Additionally, an SoC is designed to be low cost, to use low cost packaging. ASICs are typically only 32 to 128 pins QFP in the Embedded Controller range, and between 300 to 650 FBGA in the Tablet / Smartphone range, absolute maximum of 19 mm on a side. 2 to 3 in square 1,000 pin packages common to Intel desktop processors are absolutely out of the question.

(With each pin wire bond smashing into the ASIC using purely heat of impact to melt the wire, cracks in the die can occur. The more times the bonding equipment smashes into the die, the higher the chances of irreversible damage, hence why larger pin packaged ASICs are much more expensive: not because of their manufacturing cost but because far more of them fail due to having been literally hit with a hammer many more times)

Yet, the expectation from the market is to be able to fit 1,000+ pins worth of peripherals into only 200 to 400 worth of actual IO Pads. The solution here: a GPIO Pinmux, described in some detail here https://ftp.libre-soc.org/Pin_Control_Subsystem_Overview.pdf

This page goes over the details and issues involved in creating an ASIC that combines both JTAG Boundary Scan and GPIO Muxing, down to layout considerations using coriolis2.
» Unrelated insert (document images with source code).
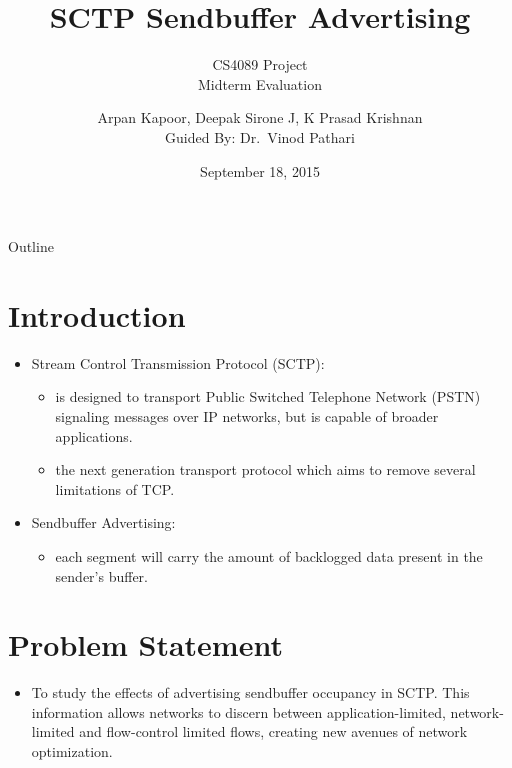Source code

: \documentclass{beamer}
\title{SCTP Sendbuffer Advertising}
\subtitle{CS4089 Project\\
	Midterm Evaluation}
\author{Arpan Kapoor, Deepak Sirone J, K Prasad Krishnan\\
	Guided By: Dr.~Vinod Pathari}
\date{September 18, 2015}
\begin{document}
\begin{frame}
	\titlepage
\end{frame}

\begin{frame}{Outline}
	\tableofcontents
\end{frame}

\section{Introduction}
\begin{frame}{\insertsection}

\begin{itemize}
	\item Stream Control Transmission Protocol (SCTP):
	\begin{itemize}
		\item is designed to transport Public Switched Telephone
			Network (PSTN) signaling messages over IP networks, but
			is capable of broader applications.
	\end{itemize}
	\begin{itemize}
		\item the next generation transport protocol which aims to
			remove several limitations of TCP.
	\end{itemize}
\end{itemize}

\begin{itemize}
	\item Sendbuffer Advertising:
	\begin{itemize}
		\item each segment will carry the amount of backlogged data
			present in the sender's buffer.
	\end{itemize}
\end{itemize}

\end{frame}

\section{Problem Statement}
\begin{frame}{\insertsection}
\begin{itemize}
	\item To study the effects of advertising sendbuffer occupancy in SCTP.
		This information allows networks to discern between
		application-limited, network-limited and flow-control limited
		flows, creating new avenues of network optimization.
\end{itemize}
\end{frame}
\end{document}
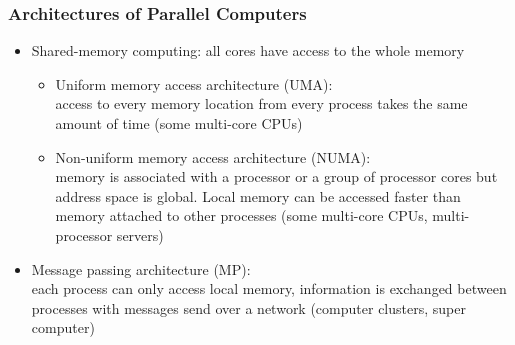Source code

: \documentclass[aspectratio=169,11pt]{beamer}
\theoremstyle{definition}
\begin{document}
\begin{frame}
\frametitle<presentation>{Architectures of Parallel Computers}
\begin{itemize}
\item Shared-memory computing: all cores have access to the whole memory
\begin{itemize}
\item Uniform memory access architecture (UMA): \\
 access to every memory location from every process takes the
same amount of time (some multi-core CPUs)
\item Non-uniform memory access architecture (NUMA): \\
memory is associated with a processor or a group of processor cores but address space is
global. Local memory can be accessed faster than memory attached
to other processes (some multi-core CPUs, multi-processor servers)
\end{itemize}
\item Message passing architecture (MP): \\
 each process can only access local memory, information is exchanged
between processes with messages send over a network (computer clusters, super computer)
\end{itemize}
\end{frame}
\end{document}
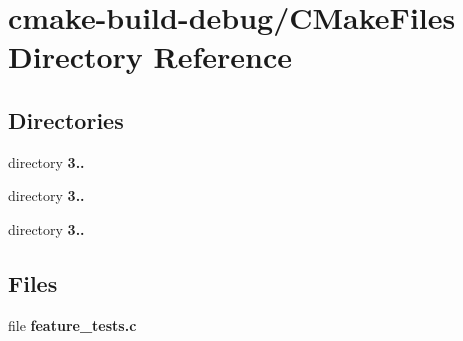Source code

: \section{cmake-\/build-\/debug/\+C\+Make\+Files Directory Reference}
\label{dir_f89abcb304c928c7d889aa5625570de5}
\subsection*{Directories}
\begin{DoxyCompactItemize}
\item 
directory {\bf 3..}
\item 
directory {\bf 3..}
\item 
directory {\bf 3..}
\end{DoxyCompactItemize}
\subsection*{Files}
\begin{DoxyCompactItemize}
\item 
file {\bf feature\+\_\+tests.\+c}
\end{DoxyCompactItemize}

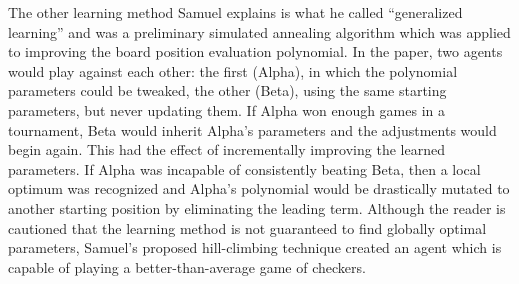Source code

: The other learning method Samuel explains is what he called
``generalized learning''
and was a preliminary simulated annealing algorithm
which was applied to improving the board position evaluation polynomial.
%
In the paper,
two agents would play against each other:
the first (Alpha), in which the polynomial parameters could be tweaked,
the other (Beta), using the same starting parameters, but never updating them.
%
If Alpha won enough games in a tournament,
Beta would inherit Alpha's parameters and the adjustments would begin again.
%
This had the effect of incrementally improving the learned parameters.
%
If Alpha was incapable of consistently beating Beta,
then a local optimum was recognized and Alpha's polynomial would be drastically
mutated to another starting position
by eliminating the leading term.
%
Although the reader is cautioned that the learning method is not guaranteed to
find globally optimal parameters,
Samuel's proposed hill-climbing technique created an agent which is capable
of playing a better-than-average game of checkers.

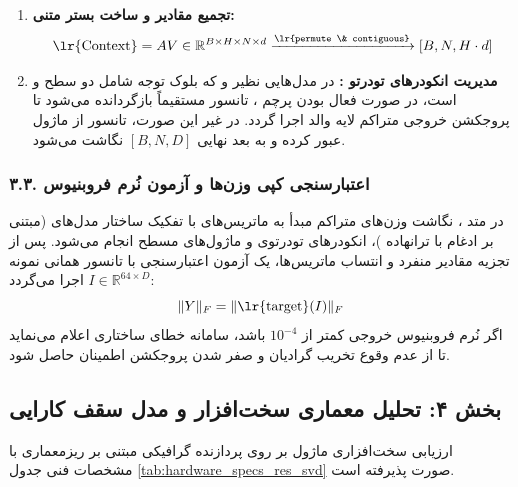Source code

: \begin{enumerate}
\begin{equation}
    A = \operatorname{Softmax}(S, \dim=-1) \in \mathbb{R}^{B \times H \times N \times N}
    \end{equation}
    برای جلوگیری از انتشار خطاهای عددی در رژیم ممیز شناور، از دستور  و لایه  استفاده می‌شود.
    \item \textbf{تجمیع مقادیر و ساخت بستر متنی:}
    \begin{equation}
    \text{\lr{Context}} = A V \in \mathbb{R}^{B \times H \times N \times d} \xrightarrow{\text{\lr{permute \& contiguous}}} [B, N, H \cdot d]
    \end{equation}
    \item \textbf{مدیریت انکودرهای تودرتو :} در مدل‌هایی نظیر  و  که بلوک توجه شامل دو سطح  و  است، در صورت فعال بودن پرچم ، تانسور  مستقیماً بازگردانده می‌شود تا پروجکشن خروجی متراکم لایه والد اجرا گردد. در غیر این صورت، تانسور از ماژول  عبور کرده و به بعد نهایی $[B, N, D]$ نگاشت می‌شود.
\end{enumerate}

\subsubsection*{۳.۳. اعتبارسنجی کپی وزن‌ها و آزمون نُرم فروبنیوس}
در متد ، نگاشت وزن‌های متراکم مبدأ به ماتریس‌های  با تفکیک ساختار مدل‌های  (مبتنی بر ادغام  با ترانهاده )، انکودرهای تودرتوی  و ماژول‌های مسطح  انجام می‌شود. پس از تجزیه مقادیر منفرد و انتساب ماتریس‌ها، یک آزمون اعتبارسنجی با تانسور همانی نمونه $I \in \mathbb{R}^{64 \times D}$ اجرا می‌گردد:
\begin{equation}
\|Y\|_F = \|\text{\lr{target}}(I)\|_F
\end{equation}
اگر نُرم فروبنیوس خروجی کمتر از $10^{-4}$ باشد، سامانه خطای ساختاری اعلام می‌نماید تا از عدم وقوع تخریب گرادیان و صفر شدن پروجکشن اطمینان حاصل شود.

\subsection*{بخش ۴: تحلیل معماری سخت‌افزار و مدل سقف کارایی }
ارزیابی سخت‌افزاری ماژول  بر روی پردازنده گرافیکی  مبتنی بر ریزمعماری  با مشخصات فنی جدول \ref{tab:hardware_specs_res_svd} صورت پذیرفته است.

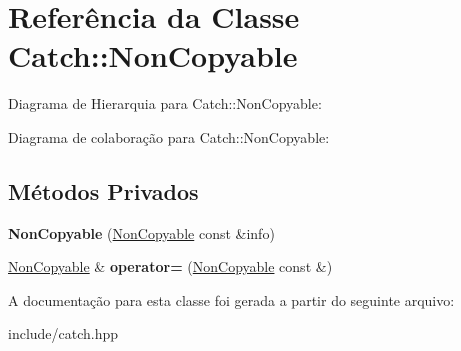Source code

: \hypertarget{classCatch_1_1NonCopyable}{}\section{Referência da Classe Catch\+:\+:Non\+Copyable}
\label{classCatch_1_1NonCopyable}


Diagrama de Hierarquia para Catch\+:\+:Non\+Copyable\+:


Diagrama de colaboração para Catch\+:\+:Non\+Copyable\+:
\subsection*{Métodos Privados}
\begin{DoxyCompactItemize}
\item 
{\bfseries Non\+Copyable} (\hyperlink{classCatch_1_1NonCopyable}{Non\+Copyable} const \&info)\hypertarget{classCatch_1_1NonCopyable_a023f80cdb8c2c90e281521ad562ba8b0}{}\label{classCatch_1_1NonCopyable_a023f80cdb8c2c90e281521ad562ba8b0}

\item 
\hyperlink{classCatch_1_1NonCopyable}{Non\+Copyable} \& {\bfseries operator=} (\hyperlink{classCatch_1_1NonCopyable}{Non\+Copyable} const \&)\hypertarget{classCatch_1_1NonCopyable_a98369620c8483acf5b30b0d5d4694f27}{}\label{classCatch_1_1NonCopyable_a98369620c8483acf5b30b0d5d4694f27}

\end{DoxyCompactItemize}


A documentação para esta classe foi gerada a partir do seguinte arquivo\+:\begin{DoxyCompactItemize}
\item 
include/catch.\+hpp\end{DoxyCompactItemize}
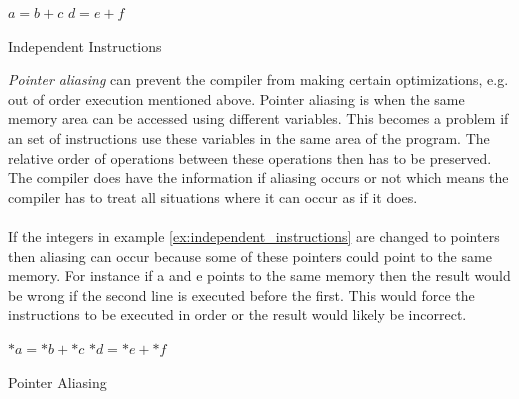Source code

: \documentclass[10pt,a4paper]{report}
\newcounter{ExamplesCounter}
\begin{document}
\begin{algorithm}
\DontPrintSemicolon
\SetStartEndCondition{ (}{)}{)}\SetAlgoBlockMarkers{\{}{\}}%
%
%
%
%
%
\AlgoDisplayBlockMarkers\SetAlgoNoLine%


\BlankLine \BlankLine


\BlankLine \BlankLine
$a = b + c$\;
$d = e + f$\;

\caption{Independent Instructions}
\label{ex:independent_instructions}
\end{algorithm}

\emph{Pointer aliasing} can prevent the compiler from making certain optimizations, e.g. out of order execution mentioned above. Pointer aliasing is when the same memory area can be accessed using different variables\cite{introduction_hpc_hager}. This becomes a problem if an set of instructions use these variables in the same area of the program. The relative order of operations between these operations then has to be preserved. The compiler does have the information if aliasing occurs or not which means the compiler has to treat all situations where it can occur as if it does\cite{introduction_hpc_hager}.\\
\\
If the integers in example \ref{ex:independent_instructions} are changed to pointers then aliasing can occur because some of these pointers could point to the same memory. For instance if a and e points to the same memory then the result would be wrong if the second line is executed before the first. This would force the instructions to be executed in order or the result would likely be incorrect.

\begin{algorithm}
\DontPrintSemicolon
\SetStartEndCondition{ (}{)}{)}\SetAlgoBlockMarkers{\{}{\}}%
%
%
%
%
%
\AlgoDisplayBlockMarkers\SetAlgoNoLine%


\BlankLine \BlankLine


\BlankLine \BlankLine
$*a = *b + *c$\;
$*d = *e + *f$\;

\caption{Pointer Aliasing}
\label{ex:pointer_aliasing}
\end{algorithm}
\end{document}
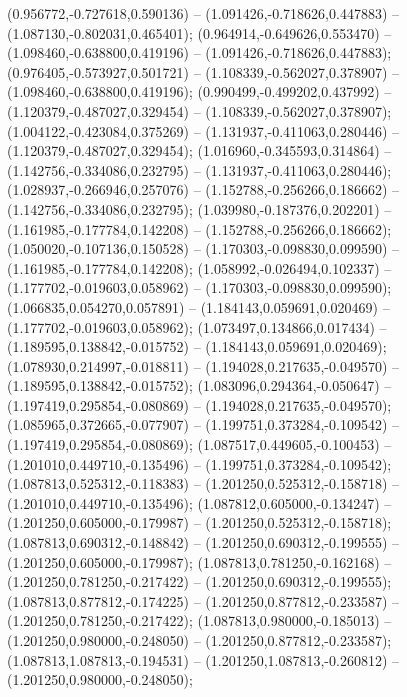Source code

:  (0.956772,-0.727618,0.590136) -- (1.091426,-0.718626,0.447883) -- (1.087130,-0.802031,0.465401);
 (0.964914,-0.649626,0.553470) -- (1.098460,-0.638800,0.419196) -- (1.091426,-0.718626,0.447883);
 (0.976405,-0.573927,0.501721) -- (1.108339,-0.562027,0.378907) -- (1.098460,-0.638800,0.419196);
 (0.990499,-0.499202,0.437992) -- (1.120379,-0.487027,0.329454) -- (1.108339,-0.562027,0.378907);
 (1.004122,-0.423084,0.375269) -- (1.131937,-0.411063,0.280446) -- (1.120379,-0.487027,0.329454);
 (1.016960,-0.345593,0.314864) -- (1.142756,-0.334086,0.232795) -- (1.131937,-0.411063,0.280446);
 (1.028937,-0.266946,0.257076) -- (1.152788,-0.256266,0.186662) -- (1.142756,-0.334086,0.232795);
 (1.039980,-0.187376,0.202201) -- (1.161985,-0.177784,0.142208) -- (1.152788,-0.256266,0.186662);
 (1.050020,-0.107136,0.150528) -- (1.170303,-0.098830,0.099590) -- (1.161985,-0.177784,0.142208);
 (1.058992,-0.026494,0.102337) -- (1.177702,-0.019603,0.058962) -- (1.170303,-0.098830,0.099590);
 (1.066835,0.054270,0.057891) -- (1.184143,0.059691,0.020469) -- (1.177702,-0.019603,0.058962);
 (1.073497,0.134866,0.017434) -- (1.189595,0.138842,-0.015752) -- (1.184143,0.059691,0.020469);
 (1.078930,0.214997,-0.018811) -- (1.194028,0.217635,-0.049570) -- (1.189595,0.138842,-0.015752);
 (1.083096,0.294364,-0.050647) -- (1.197419,0.295854,-0.080869) -- (1.194028,0.217635,-0.049570);
 (1.085965,0.372665,-0.077907) -- (1.199751,0.373284,-0.109542) -- (1.197419,0.295854,-0.080869);
 (1.087517,0.449605,-0.100453) -- (1.201010,0.449710,-0.135496) -- (1.199751,0.373284,-0.109542);
 (1.087813,0.525312,-0.118383) -- (1.201250,0.525312,-0.158718) -- (1.201010,0.449710,-0.135496);
 (1.087812,0.605000,-0.134247) -- (1.201250,0.605000,-0.179987) -- (1.201250,0.525312,-0.158718);
 (1.087813,0.690312,-0.148842) -- (1.201250,0.690312,-0.199555) -- (1.201250,0.605000,-0.179987);
 (1.087813,0.781250,-0.162168) -- (1.201250,0.781250,-0.217422) -- (1.201250,0.690312,-0.199555);
 (1.087813,0.877812,-0.174225) -- (1.201250,0.877812,-0.233587) -- (1.201250,0.781250,-0.217422);
 (1.087813,0.980000,-0.185013) -- (1.201250,0.980000,-0.248050) -- (1.201250,0.877812,-0.233587);
 (1.087813,1.087813,-0.194531) -- (1.201250,1.087813,-0.260812) -- (1.201250,0.980000,-0.248050);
Resources, Platforms and Pins

When creating nmigen HDL as Modules, they typically know nothing about FPGA Boards or ASICs. They especially do not know anything about the Peripheral ICs (UART, I2C, USB, SPI, PCIe) connected to a given FPGA on a given PCB, and they should not have to.

Through the Resources, Platforms and Pins API, a level of abstraction between peripherals, boards and HDL designs is provided. Peripherals may be given (name, number) tuples, the HDL design may "request" a peripheral, which is described in terms of Resources, managed by a ResourceManager, and a Platform may provide that peripheral. The Platform is given the resposibility to wire up the Pins to the correct FPGA (or ASIC) IO Pads, and it is the HDL design's responsibility to connect up those same named Pins, on the other side, to the implementation of the PHY/Controller, in the HDL.

Here is a function that defines a UART Resource:

#!/usr/bin/env python3
from nmigen.build.dsl import Resource, Subsignal, Pins

def UARTResource(*args, rx, tx):
  io = []
  io.append(Subsignal("rx", Pins(rx, dir="i", assert_width=1)))
  io.append(Subsignal("tx", Pins(tx, dir="o", assert_width=1)))
  return Resource.family(*args, default_name="uart", ios=io)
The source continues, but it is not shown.